Integral of real part of $z$ around the unit circle

Question

Q 32 If C denotes the counterclockwise unit circle, the value of the contour integral is

What is the result of integrating the real part of z (a complex number) anti clockwise around the unit circle?

At first glance, I couldn't identify any points within the circle where analyticity breaks down. So it seemed to me that the integral should vanish and the answer should be 0. Since the real part of a complex number is differentiable everywhere right? It seems smooth.

But I tried using parameterization and got the answer to be i$\pi$. So I am guessing there is a residue of 0.5 at 0 maybe?

So my question is, can we use Cauchy residue theorem to solve this? If so how? Is there a more elegant solution for this problem?

Answer 1

The real part of $z$ is not a complex-differentiable function anywhere. So, what can we do instead in order to apply complex analysis techniques? We can find an analytic function that agrees with it on the circle - even if it's completely different everywhere else.

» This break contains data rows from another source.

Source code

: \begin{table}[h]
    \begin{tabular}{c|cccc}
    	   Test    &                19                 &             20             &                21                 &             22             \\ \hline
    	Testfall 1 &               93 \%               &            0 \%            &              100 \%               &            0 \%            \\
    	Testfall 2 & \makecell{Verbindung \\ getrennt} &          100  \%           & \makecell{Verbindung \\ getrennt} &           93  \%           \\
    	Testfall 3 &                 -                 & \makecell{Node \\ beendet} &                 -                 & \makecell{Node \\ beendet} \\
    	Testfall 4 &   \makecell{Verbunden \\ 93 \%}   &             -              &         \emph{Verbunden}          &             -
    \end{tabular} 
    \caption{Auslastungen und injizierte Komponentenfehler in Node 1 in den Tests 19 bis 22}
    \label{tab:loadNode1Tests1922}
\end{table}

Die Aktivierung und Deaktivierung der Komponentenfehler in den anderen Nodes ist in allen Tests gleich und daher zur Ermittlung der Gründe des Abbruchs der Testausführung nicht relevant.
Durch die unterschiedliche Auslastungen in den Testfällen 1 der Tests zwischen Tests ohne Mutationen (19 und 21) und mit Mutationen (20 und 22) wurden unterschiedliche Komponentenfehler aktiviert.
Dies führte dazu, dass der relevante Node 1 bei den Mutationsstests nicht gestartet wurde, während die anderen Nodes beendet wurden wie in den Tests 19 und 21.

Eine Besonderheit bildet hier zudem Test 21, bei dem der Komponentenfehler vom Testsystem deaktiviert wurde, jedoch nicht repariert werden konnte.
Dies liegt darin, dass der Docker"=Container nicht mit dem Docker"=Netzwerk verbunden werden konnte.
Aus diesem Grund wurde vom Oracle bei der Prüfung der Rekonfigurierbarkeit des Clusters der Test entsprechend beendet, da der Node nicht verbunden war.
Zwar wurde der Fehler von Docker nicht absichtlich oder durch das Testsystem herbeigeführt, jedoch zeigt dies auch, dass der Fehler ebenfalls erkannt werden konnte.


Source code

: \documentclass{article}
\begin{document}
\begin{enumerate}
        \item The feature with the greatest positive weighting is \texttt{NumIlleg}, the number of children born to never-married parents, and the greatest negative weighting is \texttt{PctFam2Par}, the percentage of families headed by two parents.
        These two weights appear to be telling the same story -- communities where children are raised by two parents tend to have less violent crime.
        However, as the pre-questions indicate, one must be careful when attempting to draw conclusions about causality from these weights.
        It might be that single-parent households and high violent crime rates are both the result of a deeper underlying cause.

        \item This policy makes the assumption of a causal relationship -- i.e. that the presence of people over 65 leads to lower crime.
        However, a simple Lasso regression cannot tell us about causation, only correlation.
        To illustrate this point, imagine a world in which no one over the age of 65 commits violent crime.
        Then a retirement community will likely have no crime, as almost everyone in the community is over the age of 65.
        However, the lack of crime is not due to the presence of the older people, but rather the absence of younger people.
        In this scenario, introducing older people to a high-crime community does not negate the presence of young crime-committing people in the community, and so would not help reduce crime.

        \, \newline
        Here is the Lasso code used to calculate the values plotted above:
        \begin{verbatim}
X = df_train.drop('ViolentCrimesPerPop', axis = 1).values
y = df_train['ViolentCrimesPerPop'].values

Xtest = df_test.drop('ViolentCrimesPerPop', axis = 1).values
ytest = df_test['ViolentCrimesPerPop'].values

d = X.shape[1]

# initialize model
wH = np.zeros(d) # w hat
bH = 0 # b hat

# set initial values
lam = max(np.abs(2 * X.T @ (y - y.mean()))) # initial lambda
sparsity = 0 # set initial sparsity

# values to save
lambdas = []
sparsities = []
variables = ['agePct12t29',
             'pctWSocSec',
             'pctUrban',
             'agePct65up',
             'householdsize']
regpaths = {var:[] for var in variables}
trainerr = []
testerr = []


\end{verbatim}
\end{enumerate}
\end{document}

First, we note that $\text{Re}(z) = \frac12(z+\overline{z})$. Since the conjugate isn't analytic, that isn't good enough yet. But then, for $|z|=1$, $\overline{z}=\frac1z$. So, on the circle $|z|=1$ we care about, $$\text{Re}(z) = \frac12\left(z+\frac1z\right)$$ That's something we can work with. (Of course, it's a bit absurd to apply the residue theorem to the literal integral $\frac az$ around a circle - we needed that integral to prove the theorem in the first place)

Answer 2

$\displaystyle{1 \over 2 \pi i} \int_0^{2 \pi} \cos t \ ie^{it} dt = {1 \over 2 \pi} \int_0^{2 \pi} {1 \over 2 } (e^{it} + e^{-it}) \ e^{it} dt = {1 \over 2}$.